The first victim was a woman named Frau Trophia.
But before the week was over, she was joined by over 30 others.
Within a month, that number was over 400.
By the time the summer was over, many of the victims were dead.
Some died as a result of heart attacks, while for others it was a stroke.
Most, though, simply died of exhaustion.
And that's because the epidemic that raged across the village like a wildfire was something none of us would have expected.
It was dancing.
I mean it, this was a dancing plague.
When Frau Trophia stepped into the street that day in July, she began to dance uncontrollably and never stopped.
More and more people began to do the same.
This wasn't a medieval flash mob or some promotional event for a popular composer's new symphony.
This was involuntary, uninterrupted, uncontrollable dancing.
And it was killing people.
The local physician decided the dancing was caused by hot blood,
and as if he were some sort of time-traveling Bruno Mars, prescribed more dancing as a cure.
The village even built a stage and brought in musicians to play for the afflicted so they could stay on rhythm.
When people started dying, though, they decided that something otherworldly must be the root cause.
In the end, they blamed it on St.
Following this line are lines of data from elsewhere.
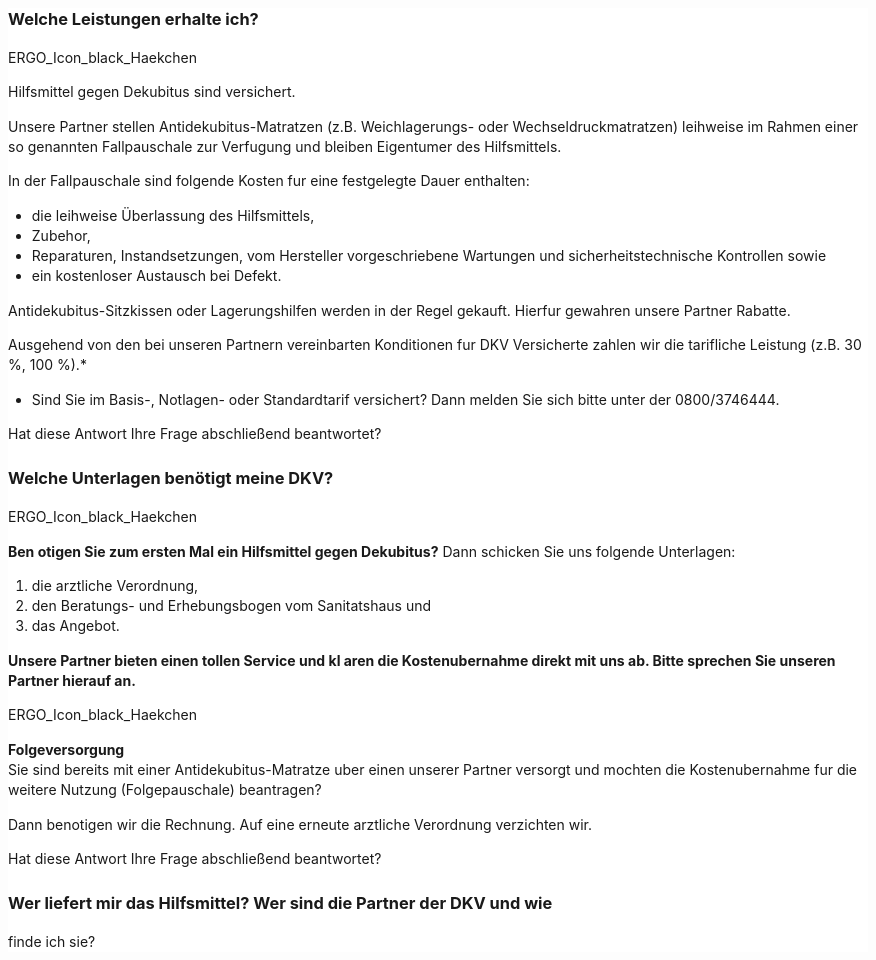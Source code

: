 ### Welche Leistungen erhalte ich?

ERGO_Icon_black_Haekchen

Hilfsmittel gegen Dekubitus sind versichert.

Unsere Partner stellen Antidekubitus-Matratzen (z.B. Weichlagerungs- oder
Wechseldruckmatratzen) leihweise im Rahmen einer so genannten Fallpauschale
zur Verfugung und bleiben Eigentumer des Hilfsmittels.

In der Fallpauschale sind folgende Kosten fur eine festgelegte Dauer
enthalten:

  * die leihweise Überlassung des Hilfsmittels,
  * Zubehor,
  * Reparaturen, Instandsetzungen, vom Hersteller vorgeschriebene Wartungen und sicherheitstechnische Kontrollen sowie
  * ein kostenloser Austausch bei Defekt.

Antidekubitus-Sitzkissen oder Lagerungshilfen werden in der Regel gekauft.
Hierfur gewahren unsere Partner Rabatte.

Ausgehend von den bei unseren Partnern vereinbarten Konditionen fur DKV
Versicherte zahlen wir die tarifliche Leistung (z.B. 30 %, 100 %).*

* Sind Sie im Basis-, Notlagen- oder Standardtarif versichert? Dann melden Sie sich bitte unter der 0800/3746444.

Hat diese Antwort Ihre Frage abschließend beantwortet?

### Welche Unterlagen benötigt meine DKV?

ERGO_Icon_black_Haekchen

**Ben otigen Sie zum ersten Mal ein Hilfsmittel gegen Dekubitus?** Dann
schicken Sie uns folgende Unterlagen:

  1. die arztliche Verordnung,
  2. den Beratungs- und Erhebungsbogen vom Sanitatshaus und
  3. das Angebot.

**Unsere Partner bieten einen tollen Service und kl aren die Kostenubernahme
direkt mit uns ab. Bitte sprechen Sie unseren Partner hierauf an.**

ERGO_Icon_black_Haekchen

**Folgeversorgung**  
Sie sind bereits mit einer Antidekubitus-Matratze uber einen unserer Partner
versorgt und mochten die Kostenubernahme fur die weitere Nutzung
(Folgepauschale) beantragen?

Dann benotigen wir die Rechnung. Auf eine erneute arztliche Verordnung
verzichten wir.

Hat diese Antwort Ihre Frage abschließend beantwortet?

### Wer liefert mir das Hilfsmittel? Wer sind die Partner der DKV und wie
finde ich sie?
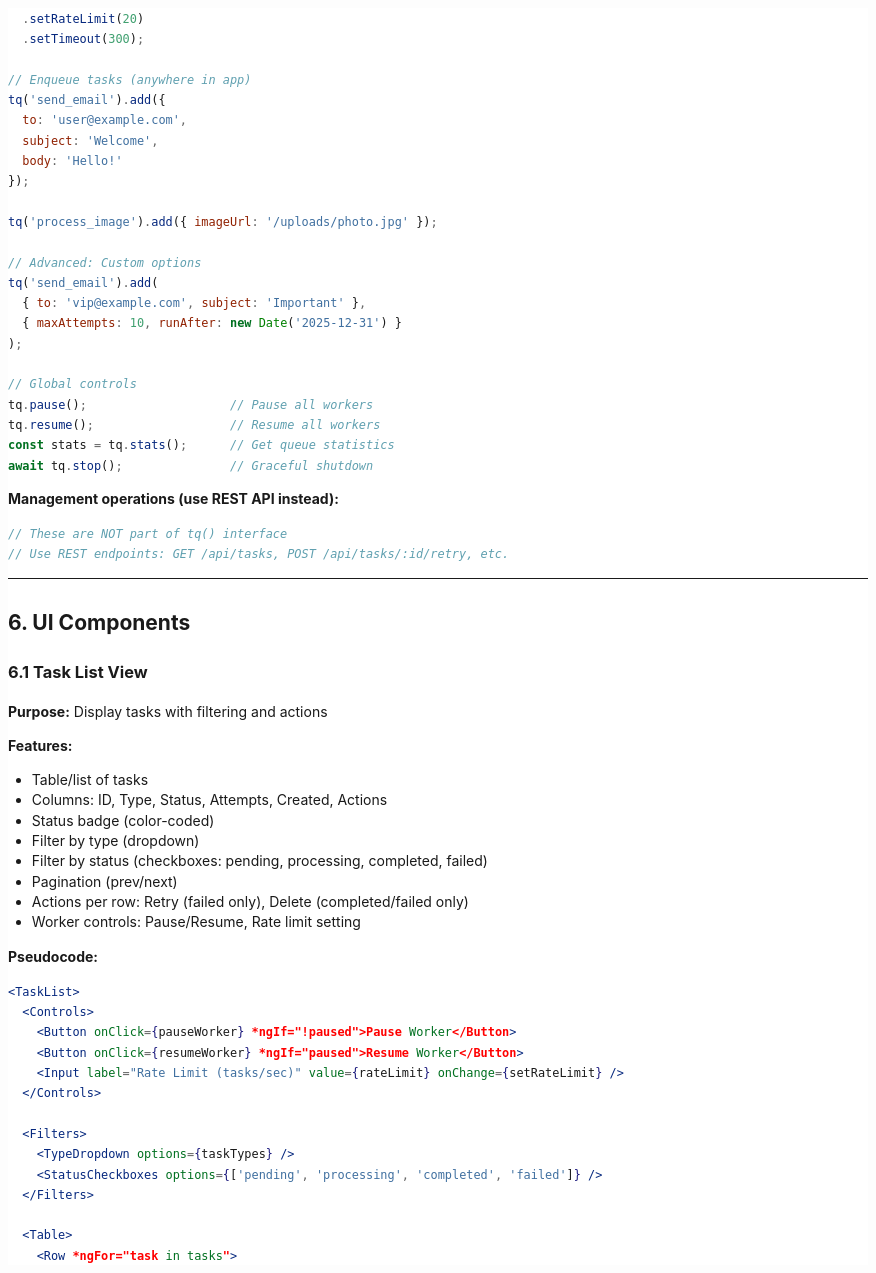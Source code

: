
 ```javascript
  .setRateLimit(20)
  .setTimeout(300);

// Enqueue tasks (anywhere in app)
tq('send_email').add({
  to: 'user@example.com',
  subject: 'Welcome',
  body: 'Hello!'
});

tq('process_image').add({ imageUrl: '/uploads/photo.jpg' });

// Advanced: Custom options
tq('send_email').add(
  { to: 'vip@example.com', subject: 'Important' },
  { maxAttempts: 10, runAfter: new Date('2025-12-31') }
);

// Global controls
tq.pause();                    // Pause all workers
tq.resume();                   // Resume all workers
const stats = tq.stats();      // Get queue statistics
await tq.stop();               // Graceful shutdown
```

**Management operations (use REST API instead):**
```javascript
// These are NOT part of tq() interface
// Use REST endpoints: GET /api/tasks, POST /api/tasks/:id/retry, etc.
```

---

## 6. UI Components

### 6.1 Task List View

**Purpose:** Display tasks with filtering and actions

**Features:**
- Table/list of tasks
- Columns: ID, Type, Status, Attempts, Created, Actions
- Status badge (color-coded)
- Filter by type (dropdown)
- Filter by status (checkboxes: pending, processing, completed, failed)
- Pagination (prev/next)
- Actions per row: Retry (failed only), Delete (completed/failed only)
- Worker controls: Pause/Resume, Rate limit setting

**Pseudocode:**
```jsx
<TaskList>
  <Controls>
    <Button onClick={pauseWorker} *ngIf="!paused">Pause Worker</Button>
    <Button onClick={resumeWorker} *ngIf="paused">Resume Worker</Button>
    <Input label="Rate Limit (tasks/sec)" value={rateLimit} onChange={setRateLimit} />
  </Controls>

  <Filters>
    <TypeDropdown options={taskTypes} />
    <StatusCheckboxes options={['pending', 'processing', 'completed', 'failed']} />
  </Filters>

  <Table>
    <Row *ngFor="task in tasks">
```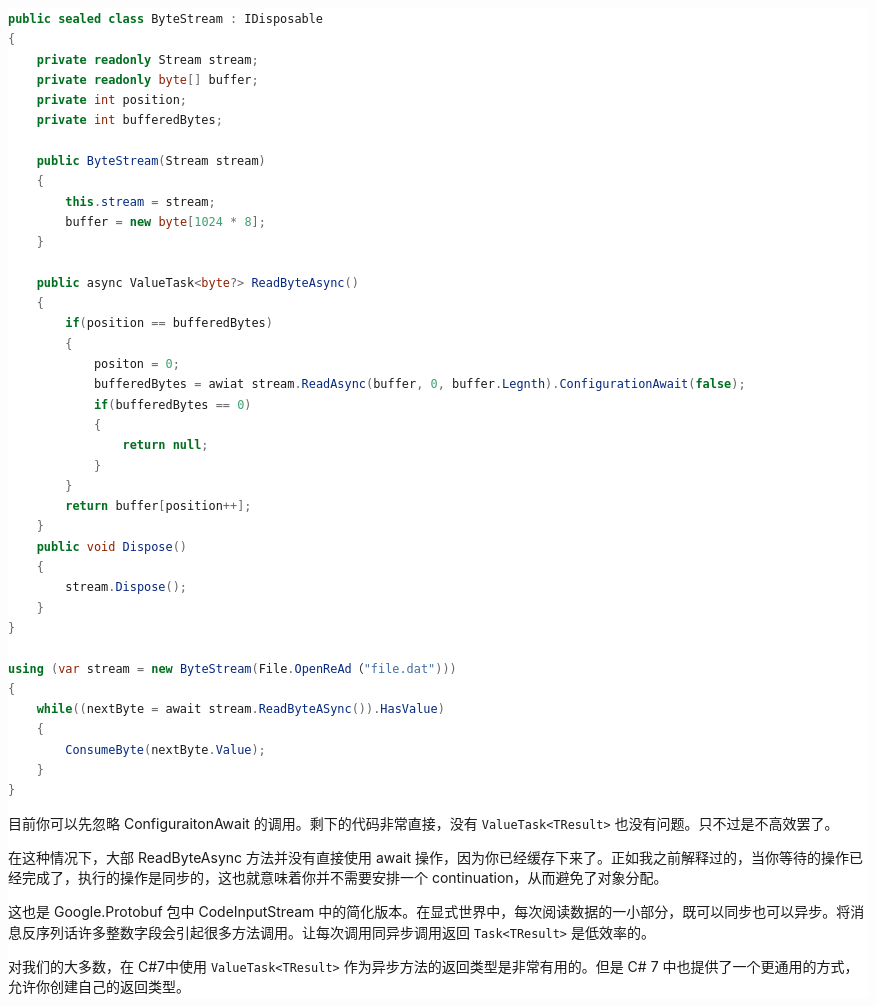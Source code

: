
 ```C#
public sealed class ByteStream : IDisposable
{
    private readonly Stream stream;
    private readonly byte[] buffer;
    private int position;
    private int bufferedBytes;

    public ByteStream(Stream stream)
    {
        this.stream = stream;
        buffer = new byte[1024 * 8];
    }

    public async ValueTask<byte?> ReadByteAsync()
    {
        if(position == bufferedBytes)
        {
            positon = 0;
            bufferedBytes = awiat stream.ReadAsync(buffer, 0, buffer.Legnth).ConfigurationAwait(false);
            if(bufferedBytes == 0)
            {
                return null;
            }
        }
        return buffer[position++];
    }
    public void Dispose()
    {
        stream.Dispose();
    }
}

using (var stream = new ByteStream(File.OpenReAd（"file.dat")))
{
    while((nextByte = await stream.ReadByteASync()).HasValue)
    {
        ConsumeByte(nextByte.Value);
    }
}
```

目前你可以先忽略 ConfiguraitonAwait 的调用。剩下的代码非常直接，没有 `ValueTask<TResult>` 也没有问题。只不过是不高效罢了。

在这种情况下，大部 ReadByteAsync 方法并没有直接使用 await 操作，因为你已经缓存下来了。正如我之前解释过的，当你等待的操作已经完成了，执行的操作是同步的，这也就意味着你并不需要安排一个 continuation，从而避免了对象分配。

这也是 Google.Protobuf 包中 CodeInputStream 中的简化版本。在显式世界中，每次阅读数据的一小部分，既可以同步也可以异步。将消息反序列话许多整数字段会引起很多方法调用。让每次调用同异步调用返回 `Task<TResult>` 是低效率的。

对我们的大多数，在 C#7中使用 `ValueTask<TResult>` 作为异步方法的返回类型是非常有用的。但是 C# 7 中也提供了一个更通用的方式，允许你创建自己的返回类型。

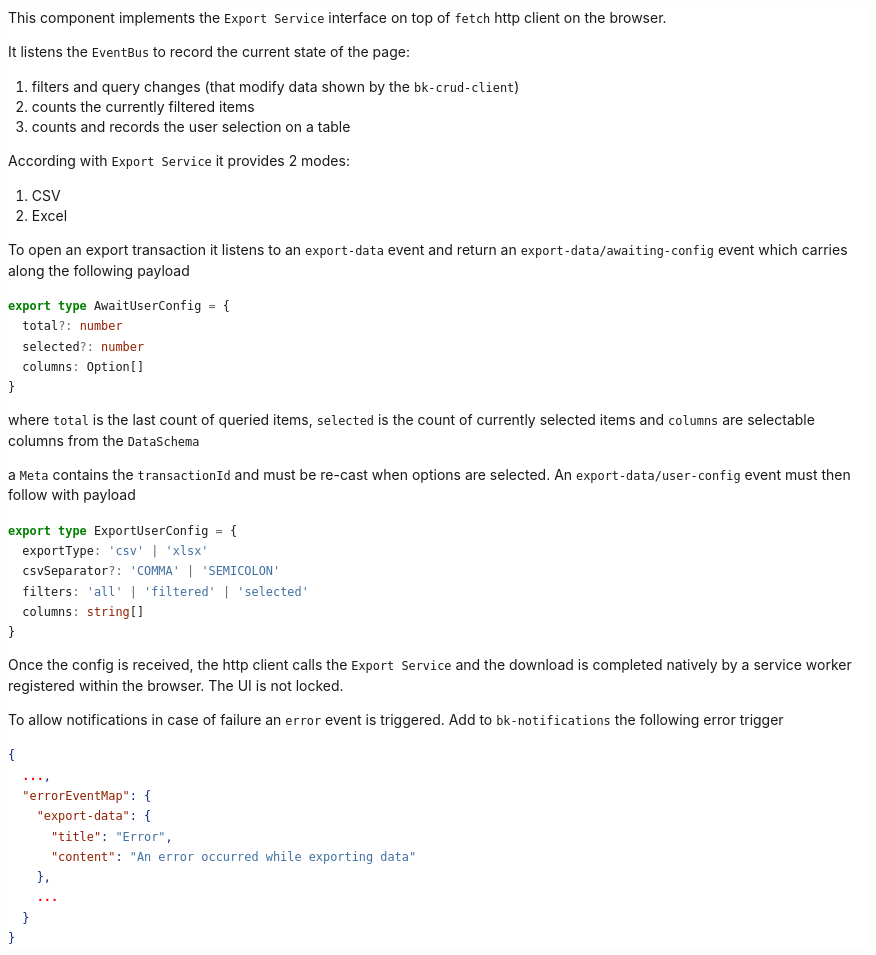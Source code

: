 This component implements the `Export Service` interface on top of `fetch` http client on the browser.

It listens the `EventBus` to record the current state of the page:

1. filters and query changes (that modify data shown by the `bk-crud-client`)
2. counts the currently filtered items
3. counts and records the user selection on a table

According with `Export Service` it provides 2 modes:

1. CSV
2. Excel

To open an export transaction it listens to an `export-data` event and return an `export-data/awaiting-config`
event which carries along the following payload

```typescript
export type AwaitUserConfig = {
  total?: number
  selected?: number
  columns: Option[]
}
```

where `total` is the last count of queried items, `selected` is the count of currently selected items and 
`columns` are selectable columns from the `DataSchema`

a `Meta` contains the `transactionId` and must be re-cast when options are selected. An `export-data/user-config`
event must then follow with payload

```typescript
export type ExportUserConfig = {
  exportType: 'csv' | 'xlsx'
  csvSeparator?: 'COMMA' | 'SEMICOLON'
  filters: 'all' | 'filtered' | 'selected'
  columns: string[]
}
```

Once the config is received, the http client calls the `Export Service` and the download is completed natively by
a service worker registered within the browser. The UI is not locked.

To allow notifications in case of failure an `error` event is triggered.
Add to `bk-notifications` the following error trigger

```json
{
  ...,
  "errorEventMap": {
    "export-data": {
      "title": "Error",
      "content": "An error occurred while exporting data"
    },
    ...
  }
}
```
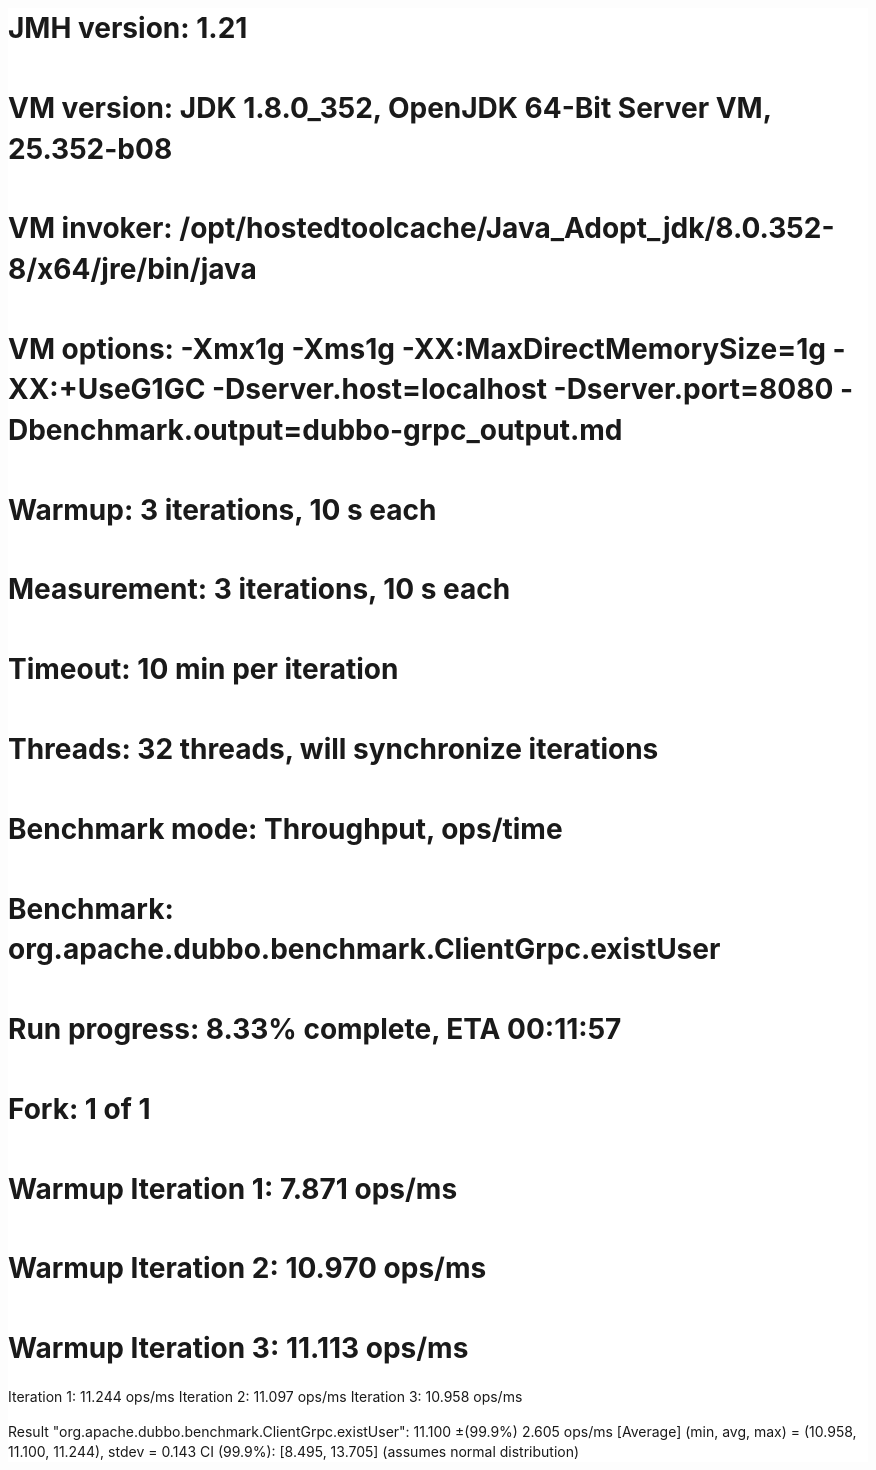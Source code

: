 
# JMH version: 1.21
# VM version: JDK 1.8.0_352, OpenJDK 64-Bit Server VM, 25.352-b08
# VM invoker: /opt/hostedtoolcache/Java_Adopt_jdk/8.0.352-8/x64/jre/bin/java
# VM options: -Xmx1g -Xms1g -XX:MaxDirectMemorySize=1g -XX:+UseG1GC -Dserver.host=localhost -Dserver.port=8080 -Dbenchmark.output=dubbo-grpc_output.md
# Warmup: 3 iterations, 10 s each
# Measurement: 3 iterations, 10 s each
# Timeout: 10 min per iteration
# Threads: 32 threads, will synchronize iterations
# Benchmark mode: Throughput, ops/time
# Benchmark: org.apache.dubbo.benchmark.ClientGrpc.existUser

# Run progress: 8.33% complete, ETA 00:11:57
# Fork: 1 of 1
# Warmup Iteration   1: 7.871 ops/ms
# Warmup Iteration   2: 10.970 ops/ms
# Warmup Iteration   3: 11.113 ops/ms
Iteration   1: 11.244 ops/ms
Iteration   2: 11.097 ops/ms
Iteration   3: 10.958 ops/ms


Result "org.apache.dubbo.benchmark.ClientGrpc.existUser":
  11.100 ±(99.9%) 2.605 ops/ms [Average]
  (min, avg, max) = (10.958, 11.100, 11.244), stdev = 0.143
  CI (99.9%): [8.495, 13.705] (assumes normal distribution)

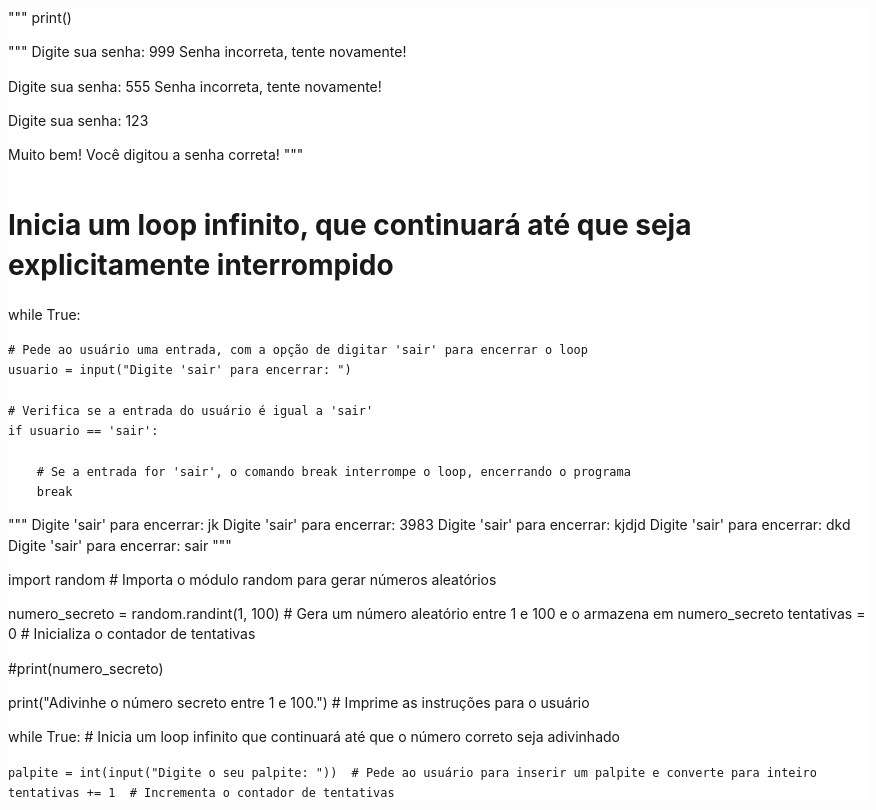 """
print()

"""
Digite sua senha: 999
Senha incorreta, tente novamente!

Digite sua senha: 555
Senha incorreta, tente novamente!

Digite sua senha: 123

Muito bem! Você digitou a senha correta!
"""

# Inicia um loop infinito, que continuará até que seja explicitamente interrompido
while True:
   
    # Pede ao usuário uma entrada, com a opção de digitar 'sair' para encerrar o loop
    usuario = input("Digite 'sair' para encerrar: ")
   
    # Verifica se a entrada do usuário é igual a 'sair'
    if usuario == 'sair':
       
        # Se a entrada for 'sair', o comando break interrompe o loop, encerrando o programa
        break


"""
Digite 'sair' para encerrar: jk
Digite 'sair' para encerrar: 3983
Digite 'sair' para encerrar: kjdjd
Digite 'sair' para encerrar: dkd
Digite 'sair' para encerrar: sair
"""

import random  # Importa o módulo random para gerar números aleatórios

numero_secreto = random.randint(1, 100)  # Gera um número aleatório entre 1 e 100 e o armazena em numero_secreto
tentativas = 0  # Inicializa o contador de tentativas

#print(numero_secreto)

print("Adivinhe o número secreto entre 1 e 100.")  # Imprime as instruções para o usuário

while True:  # Inicia um loop infinito que continuará até que o número correto seja adivinhado
    
    palpite = int(input("Digite o seu palpite: "))  # Pede ao usuário para inserir um palpite e converte para inteiro
    tentativas += 1  # Incrementa o contador de tentativas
Vitus.
He was a Christian martyr from 3rd century Italy who had become known as the patron saint of dancers.
The village believed that they had somehow upset him and the dancing was part of their punishment.
So they outlawed gambling and prostitution and then sent the victims to a nearby shrine dedicated to the saint.
Within weeks, they were cured.
South of Strasbourg in the homeland of St. Vitus, the combination of dancing and disease had been around for hundreds of years.
The earliest mention on record dates back to the 11th century when a physician named Gary Apontus
described the symptoms of an illness he called a teniasmus.
Back then, though, the dancing wasn't the symptom. It was the cure.
People would apparently get sick with a number of symptoms.
For many, it would be depression, breathing troubles, poor circulation, fainting spells, and a weak pulse.
People would feel cold, numb, and tired beyond reason.
But they would also throw themselves on the ground and writhe around in pain.
These early Italians blamed the sickness on the bite of a spider known as the tarantula wolf spider,
although some records also mention a scorpion as another possible source.
As a result, the condition was referred to as tarantism and it came with a pretty bizarre medical treatment.
Once a person began to show symptoms, there was only one cure that would work.
While a musician played a very specific song, the patient was required to perform a correspondingly specific dance.
Do it all correctly and for long enough that a patient could be saved.
Now, before you write this off as some sort of local isolated craze, I need to point out how widespread this really was.
Over the course of centuries, at least 270 historical writers have recorded accounts of a dancing plague in their works.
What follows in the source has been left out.